Il vertice di maggioranza sul Mes andato in scena ieri sera a palazzo Chigi ha chiarito un paio di concetti fondamentali sul cosiddetto Fondo salva-Stati. Intanto è stato annunciato da fonti del Movimento 5 Stelle che non ci sarà alcun via libera alla riforma del Meccanismo europeo di stabilità fino a quando il Parlamento non ne discuterà nei modi e nelle sedi opportune. I grillini, inoltre, continuano a ripetere che il testo della riforma del Mes può ancora essere modificato, nonostante Roberto Gualtieri e Giovanni Tria, oltre all’Europa stessa, abbiano già fatto capire al nostro Paese che la saracinesca è serrata.

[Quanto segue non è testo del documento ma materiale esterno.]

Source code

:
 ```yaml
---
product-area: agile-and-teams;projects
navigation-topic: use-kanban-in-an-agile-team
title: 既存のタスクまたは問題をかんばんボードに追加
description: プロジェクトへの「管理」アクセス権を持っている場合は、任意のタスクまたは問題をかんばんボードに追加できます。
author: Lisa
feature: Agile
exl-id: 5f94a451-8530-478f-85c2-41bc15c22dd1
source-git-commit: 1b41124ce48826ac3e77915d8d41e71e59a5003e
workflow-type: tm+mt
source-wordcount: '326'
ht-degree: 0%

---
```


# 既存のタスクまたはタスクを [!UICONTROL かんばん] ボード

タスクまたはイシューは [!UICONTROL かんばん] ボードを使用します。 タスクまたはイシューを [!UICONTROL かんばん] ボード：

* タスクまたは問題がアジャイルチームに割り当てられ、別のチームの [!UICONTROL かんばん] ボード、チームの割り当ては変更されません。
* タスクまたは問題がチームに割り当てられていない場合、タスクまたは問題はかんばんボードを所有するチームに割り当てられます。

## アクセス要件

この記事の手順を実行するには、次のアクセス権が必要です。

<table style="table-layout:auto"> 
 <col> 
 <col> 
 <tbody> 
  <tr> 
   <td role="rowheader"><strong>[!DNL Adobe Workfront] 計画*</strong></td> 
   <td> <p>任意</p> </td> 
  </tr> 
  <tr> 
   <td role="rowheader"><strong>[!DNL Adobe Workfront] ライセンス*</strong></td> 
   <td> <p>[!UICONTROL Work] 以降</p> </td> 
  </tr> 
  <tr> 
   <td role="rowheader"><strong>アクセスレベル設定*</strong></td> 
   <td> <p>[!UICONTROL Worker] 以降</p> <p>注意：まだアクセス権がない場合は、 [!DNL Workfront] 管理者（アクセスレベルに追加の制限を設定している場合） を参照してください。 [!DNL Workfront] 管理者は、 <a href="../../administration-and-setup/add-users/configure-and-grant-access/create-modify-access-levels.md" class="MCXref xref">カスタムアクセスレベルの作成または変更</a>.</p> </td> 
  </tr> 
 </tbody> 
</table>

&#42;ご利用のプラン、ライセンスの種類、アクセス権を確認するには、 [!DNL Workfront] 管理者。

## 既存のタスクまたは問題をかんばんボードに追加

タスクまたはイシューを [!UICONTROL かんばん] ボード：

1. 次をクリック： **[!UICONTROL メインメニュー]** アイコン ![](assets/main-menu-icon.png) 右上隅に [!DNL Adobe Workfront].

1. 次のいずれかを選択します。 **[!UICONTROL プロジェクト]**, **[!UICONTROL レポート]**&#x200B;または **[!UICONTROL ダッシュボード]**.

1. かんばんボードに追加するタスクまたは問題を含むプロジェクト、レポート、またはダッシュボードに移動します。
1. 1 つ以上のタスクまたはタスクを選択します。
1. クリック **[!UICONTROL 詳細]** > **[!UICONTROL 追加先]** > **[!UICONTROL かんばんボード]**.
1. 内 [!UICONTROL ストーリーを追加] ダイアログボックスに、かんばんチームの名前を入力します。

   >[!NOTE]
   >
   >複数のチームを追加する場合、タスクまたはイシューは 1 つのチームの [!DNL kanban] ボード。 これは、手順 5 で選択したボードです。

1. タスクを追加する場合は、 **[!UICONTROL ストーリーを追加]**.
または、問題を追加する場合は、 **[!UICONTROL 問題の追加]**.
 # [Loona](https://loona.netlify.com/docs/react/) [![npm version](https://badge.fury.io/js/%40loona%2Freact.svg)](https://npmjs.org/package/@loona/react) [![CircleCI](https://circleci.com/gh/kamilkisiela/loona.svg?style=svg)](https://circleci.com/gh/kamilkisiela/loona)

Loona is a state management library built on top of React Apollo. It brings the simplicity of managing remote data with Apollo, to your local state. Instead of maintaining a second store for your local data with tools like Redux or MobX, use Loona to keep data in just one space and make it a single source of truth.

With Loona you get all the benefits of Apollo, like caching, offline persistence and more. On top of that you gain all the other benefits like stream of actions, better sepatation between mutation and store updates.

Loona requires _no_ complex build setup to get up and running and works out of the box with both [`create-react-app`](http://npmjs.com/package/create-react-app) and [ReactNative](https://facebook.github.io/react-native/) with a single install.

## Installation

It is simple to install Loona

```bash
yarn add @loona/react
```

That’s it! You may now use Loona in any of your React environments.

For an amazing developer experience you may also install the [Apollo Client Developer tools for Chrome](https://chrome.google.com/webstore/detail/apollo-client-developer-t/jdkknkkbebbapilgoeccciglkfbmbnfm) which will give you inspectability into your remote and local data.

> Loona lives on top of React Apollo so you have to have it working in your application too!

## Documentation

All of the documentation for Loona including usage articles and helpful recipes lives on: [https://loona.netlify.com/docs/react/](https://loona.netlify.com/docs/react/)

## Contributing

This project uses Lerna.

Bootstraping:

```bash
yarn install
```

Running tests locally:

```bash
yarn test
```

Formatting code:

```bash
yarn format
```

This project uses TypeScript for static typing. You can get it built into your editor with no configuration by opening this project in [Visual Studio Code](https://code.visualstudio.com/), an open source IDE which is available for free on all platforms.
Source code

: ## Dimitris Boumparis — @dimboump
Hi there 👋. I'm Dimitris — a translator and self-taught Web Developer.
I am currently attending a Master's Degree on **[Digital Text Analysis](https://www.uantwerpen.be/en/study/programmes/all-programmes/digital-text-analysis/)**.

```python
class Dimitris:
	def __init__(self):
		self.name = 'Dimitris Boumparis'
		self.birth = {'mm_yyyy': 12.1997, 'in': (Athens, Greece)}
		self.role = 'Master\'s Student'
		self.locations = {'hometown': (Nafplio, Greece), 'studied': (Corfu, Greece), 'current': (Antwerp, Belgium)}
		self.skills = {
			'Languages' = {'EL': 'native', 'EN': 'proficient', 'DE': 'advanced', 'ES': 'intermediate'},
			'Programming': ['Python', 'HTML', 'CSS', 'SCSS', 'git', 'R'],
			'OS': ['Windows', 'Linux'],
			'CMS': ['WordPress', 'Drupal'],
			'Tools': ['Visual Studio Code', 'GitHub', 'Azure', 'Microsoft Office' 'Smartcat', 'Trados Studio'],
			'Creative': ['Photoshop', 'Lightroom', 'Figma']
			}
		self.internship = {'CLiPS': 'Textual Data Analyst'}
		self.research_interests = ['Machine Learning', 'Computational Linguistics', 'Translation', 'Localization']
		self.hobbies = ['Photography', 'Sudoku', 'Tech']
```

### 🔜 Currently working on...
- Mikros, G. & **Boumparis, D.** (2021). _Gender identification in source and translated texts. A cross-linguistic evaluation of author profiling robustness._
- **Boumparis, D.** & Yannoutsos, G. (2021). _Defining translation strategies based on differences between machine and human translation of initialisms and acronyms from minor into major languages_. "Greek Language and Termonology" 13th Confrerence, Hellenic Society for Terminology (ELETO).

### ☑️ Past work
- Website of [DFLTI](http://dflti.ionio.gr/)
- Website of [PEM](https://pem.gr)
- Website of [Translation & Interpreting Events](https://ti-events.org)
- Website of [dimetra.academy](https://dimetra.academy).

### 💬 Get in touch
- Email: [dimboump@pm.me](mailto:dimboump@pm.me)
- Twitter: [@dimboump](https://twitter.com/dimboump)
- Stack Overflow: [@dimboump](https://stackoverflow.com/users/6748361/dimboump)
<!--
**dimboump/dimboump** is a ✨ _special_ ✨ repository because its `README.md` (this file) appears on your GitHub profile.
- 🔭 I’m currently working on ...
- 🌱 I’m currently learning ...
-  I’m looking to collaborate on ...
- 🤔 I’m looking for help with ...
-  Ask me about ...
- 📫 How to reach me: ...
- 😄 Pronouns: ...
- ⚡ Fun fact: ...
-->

In ogni caso, le decisioni più importanti di questo incontro sono tre, e ricalcano in pieno la strategia di Conte: affidare al ministro dell’Economia la soluzione del rebus (cioè: cosa fare adesso?), garantire che “nessuna decisione diventerà definitiva senza l’approvazione del Parlamento italiano” ma soprattutto seguire la logica di pacchetto. Una logica che comprende tre aspetti: la revisione del testo alla base del Fondo salva-Stati, l’introduzione dello strumento di bilancio per la competitività e la convergenza, ovvero il budget dell’area Euro, e l’Unione bancaria.

A proposito di Di Maio, il leader grillino è stato chiarissimo riguardo al Mes: “Da qui a quando il premier verrà in Aula e si potranno votare delle risoluzioni ci sono dieci giorni. L’Eurogruppo del 4 dicembre dove andrà il ministro dell’Economia, non potrà dare nessuna luce verde finché il Parlamento non si sia espresso. Poi qualcuno lo chiama rinvio, qualcuno riflessione, qualcuno lo chiama negoziato senza soluzione definitiva, per me quel che conta è che il Parlamento sia sovrano, si pronunci e si potrà pronunciare intorno al 10 dicembre, prima dell’Eurosummit”.

Giorni di fuoco

Dunque, il messaggio lanciato da Conte ai suoi oppositori è semplice: testa bassa e pedalare, visto che il testo del Mes non può più essere ritoccato. Per quanto riguarda la temutissima ristrutturazione del debito, l’articolo 12 del trattato parla chiaro: potrà attivarsi solo per quei “casi eccezionali” con debito elevato e per i quali sarà prevista “una forma adeguata e proporzionata di partecipazione del settore privato nei casi in cui il sostegno alla stabilità sia fornito in base a condizioni sotto forma di un programma di aggiustamento macroeconomico”.

Le prossime tappe saranno cruciali per capire qualcosa in più sullo svolgimento della telenovela Fondo salva-Stati. Accanto a vertici di maggioranza e riunioni, stanno infatti per arrivare giornate cruciali da segnare sul calendario con la matita rossa: il prossimo 4 dicembre si terrà l’Eurogruppo, a cui prenderanno parte i ministri dell’Econoimia della zona euro, quindi il 10 scatteranno le comunicazioni di Conte sul Mes e, infine, il 12-13 dicembre, a Bruxelles, il premier italiano e i leader Ue dovranno dare il via libera all’accordo proveniente dallo stesso Eurogruppo.

Pasticcio Mes

Il Mes è sulla bocca di tutti e non sappiamo cosa succederà entro i prossimi giorni. È probabile che tutto resti com’è, oppure che lo Stato opti per un rinvio della firma o, in caso di rottura totale, il governo potrebbe alzare bandiera bianca. In ognuna di queste tre ipotesi, l’Italia uscirebbe sempre e comunque a pezzi. Già, perché se tutto restasse invariato, Roma dovrebbe fare i conti con gli effetti nefasti dello stesso Mes 2.0. Qualora l’esecutivo spingesse per il rinvio, lo spread potrebbe salire di botto fino a livelli allarmanti, il comparto bancario alzerebbe bandiera bianca e il nostro Paese diventerebbe inaffidabile. In altre parole che cosa succederebbe? I mercati smetterebbero di comprare titoli perché il governo, ai loro occhi, diventerebbe di colpo inaffidabile. Un discorso simile scatterebbe in caso di proroga causa modifiche. Da qualsiasi prospettiva lo si guardi, quello del Mes è davvero un grosso pasticcio.